How to transcribe any audio on your PC
Chris Pratley asked me if there is an easy way to transcribe the audio in a OneNote recording. Well there is, though it depends a little on your computer's audio configuration, and you won't necessarily --okay, you probably won't -- get great recognition results. Here's what works on my Toshiba M200 TabletPC:
First, open your speech control panel
Click the audio input button and you'll see this:
It's probably set by default to "Use preferred audio input device", so you'll have to change that to whatever your machine's built-in sound card is. On my Tablet, that's SoundMAX Digital Audio. Then select Properties
The default is to use automatically chosen line, so change that to "Wave Out Mix". This is kind of a hack, because as I understand it, Wave Out Mix is the virtual switchboard inside your computer's audio system that controls how the different audio sources are combined. When you tell it that the input is the combination of input and output, you're setting the computer into an internal loop that makes it only hear itself. In human body terms, It's kind of like unplugging the speaker in your throat and vocal cords, and then plugging the output of the little microphone inside your ears so that your brain thinks your throat is creating all the noises that your ears hear.
I tried this on some of my OneNote recordings and the result was, well, somewhat humorous. Instead of a long meeting brainstorming about Speech Server and TV, my transcription looked like a stream-of-consciousness rambling about ... I'm not sure.
You could do a lot to optmize the scenario and maybe even get it working well. For example, OneNote lets you record in much higher quality (albeit with bigger file sizes). Of course you could also use a high-quality headset microphone. I bet that would work pretty well right there, especially if you're a mainstream unaccented American English speaker, like the ones who provided most of our acoustic model training data. Finally, if there's a particular speaker or audio situation you'll be using a lot, you could also train the system that way and make it be one of your speaker profiles.

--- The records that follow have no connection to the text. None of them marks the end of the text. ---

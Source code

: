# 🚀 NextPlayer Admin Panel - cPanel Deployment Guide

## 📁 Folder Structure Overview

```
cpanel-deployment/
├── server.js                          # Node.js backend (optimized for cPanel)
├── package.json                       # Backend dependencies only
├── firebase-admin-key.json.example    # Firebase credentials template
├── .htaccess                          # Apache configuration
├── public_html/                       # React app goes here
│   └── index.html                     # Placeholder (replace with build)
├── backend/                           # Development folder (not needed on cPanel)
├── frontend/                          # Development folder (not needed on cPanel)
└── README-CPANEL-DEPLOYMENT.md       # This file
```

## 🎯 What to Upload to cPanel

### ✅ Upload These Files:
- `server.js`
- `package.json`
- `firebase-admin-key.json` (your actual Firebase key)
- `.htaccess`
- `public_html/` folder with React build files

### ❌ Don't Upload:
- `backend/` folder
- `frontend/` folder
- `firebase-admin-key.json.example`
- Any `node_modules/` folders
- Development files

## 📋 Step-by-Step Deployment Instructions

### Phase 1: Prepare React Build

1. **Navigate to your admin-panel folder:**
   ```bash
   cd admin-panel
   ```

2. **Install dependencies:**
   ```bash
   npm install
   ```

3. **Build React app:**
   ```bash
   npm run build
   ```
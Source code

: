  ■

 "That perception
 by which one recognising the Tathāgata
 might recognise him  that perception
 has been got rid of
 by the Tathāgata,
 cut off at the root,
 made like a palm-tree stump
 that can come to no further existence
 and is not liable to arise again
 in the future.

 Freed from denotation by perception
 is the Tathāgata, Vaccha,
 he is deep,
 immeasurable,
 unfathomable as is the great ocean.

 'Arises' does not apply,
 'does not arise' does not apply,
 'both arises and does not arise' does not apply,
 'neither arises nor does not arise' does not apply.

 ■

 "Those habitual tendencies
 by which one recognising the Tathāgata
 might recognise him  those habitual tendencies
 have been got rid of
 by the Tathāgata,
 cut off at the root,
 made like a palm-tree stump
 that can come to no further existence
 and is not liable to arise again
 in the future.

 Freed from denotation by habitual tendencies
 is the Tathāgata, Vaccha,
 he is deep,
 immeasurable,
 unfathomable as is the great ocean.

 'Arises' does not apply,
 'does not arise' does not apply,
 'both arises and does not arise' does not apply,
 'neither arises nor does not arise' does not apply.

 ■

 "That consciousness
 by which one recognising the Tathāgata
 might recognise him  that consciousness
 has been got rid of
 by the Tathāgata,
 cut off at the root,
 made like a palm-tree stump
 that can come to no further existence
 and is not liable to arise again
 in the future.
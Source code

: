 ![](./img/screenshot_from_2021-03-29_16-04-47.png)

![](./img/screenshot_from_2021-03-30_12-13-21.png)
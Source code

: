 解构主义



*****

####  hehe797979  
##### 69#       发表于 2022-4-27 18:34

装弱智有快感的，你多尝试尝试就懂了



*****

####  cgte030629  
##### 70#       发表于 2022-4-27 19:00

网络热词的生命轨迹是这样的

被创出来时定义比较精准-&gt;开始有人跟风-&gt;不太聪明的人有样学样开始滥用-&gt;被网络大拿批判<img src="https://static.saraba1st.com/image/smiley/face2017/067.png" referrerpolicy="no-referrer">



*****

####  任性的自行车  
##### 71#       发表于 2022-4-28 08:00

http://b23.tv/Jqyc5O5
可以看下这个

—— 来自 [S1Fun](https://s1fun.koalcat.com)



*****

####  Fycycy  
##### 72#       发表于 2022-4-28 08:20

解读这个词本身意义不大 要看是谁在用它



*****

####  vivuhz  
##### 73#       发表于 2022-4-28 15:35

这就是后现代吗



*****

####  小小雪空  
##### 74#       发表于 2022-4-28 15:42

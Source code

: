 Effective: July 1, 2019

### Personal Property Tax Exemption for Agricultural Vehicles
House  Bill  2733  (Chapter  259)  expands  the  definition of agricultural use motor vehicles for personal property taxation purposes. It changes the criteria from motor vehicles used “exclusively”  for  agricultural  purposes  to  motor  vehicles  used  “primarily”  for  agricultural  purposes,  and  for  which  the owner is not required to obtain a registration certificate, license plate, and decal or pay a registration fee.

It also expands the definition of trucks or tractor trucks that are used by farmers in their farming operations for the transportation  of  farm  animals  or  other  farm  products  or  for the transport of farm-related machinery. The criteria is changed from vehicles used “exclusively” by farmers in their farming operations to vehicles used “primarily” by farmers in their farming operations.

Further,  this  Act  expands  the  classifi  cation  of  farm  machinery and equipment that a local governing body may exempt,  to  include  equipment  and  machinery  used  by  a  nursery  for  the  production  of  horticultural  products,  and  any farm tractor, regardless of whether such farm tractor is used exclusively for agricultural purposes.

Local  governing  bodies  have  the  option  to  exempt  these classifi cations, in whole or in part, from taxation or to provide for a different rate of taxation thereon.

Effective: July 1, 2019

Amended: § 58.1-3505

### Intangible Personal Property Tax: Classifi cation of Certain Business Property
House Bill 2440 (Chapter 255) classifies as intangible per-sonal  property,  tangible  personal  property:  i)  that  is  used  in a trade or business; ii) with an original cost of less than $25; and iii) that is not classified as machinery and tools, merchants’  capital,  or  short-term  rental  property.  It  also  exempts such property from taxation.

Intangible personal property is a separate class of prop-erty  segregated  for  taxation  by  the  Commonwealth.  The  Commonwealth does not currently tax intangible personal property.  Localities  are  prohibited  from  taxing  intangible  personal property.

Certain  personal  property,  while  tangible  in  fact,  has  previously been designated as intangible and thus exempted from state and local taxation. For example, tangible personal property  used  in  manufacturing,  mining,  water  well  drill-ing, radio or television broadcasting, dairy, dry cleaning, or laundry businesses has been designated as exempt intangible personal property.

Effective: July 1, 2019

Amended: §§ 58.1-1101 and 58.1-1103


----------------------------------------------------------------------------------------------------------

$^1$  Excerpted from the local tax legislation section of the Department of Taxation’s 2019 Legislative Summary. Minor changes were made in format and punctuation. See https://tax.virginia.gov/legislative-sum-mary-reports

I should conclude by pointing out that the above hack is just the beginning if you're serious about transcribing a bunch of audio data. It's pretty easy to write your own tool using the SAPI 5.1 SDK that will take an audio file and turn it into text. We even ship one tool in the SDK called "WavetoText.exe". Unfortunately you'll have to download the whole 200MB SDK to get it, unless your favorite search engine points you to one that somebody has laying around the Internet someplace. (Our license says it's okay to do that).
Oh, and one more thing: this is all going to be a lot better in Vista, so remind me to write more details about that in a future post.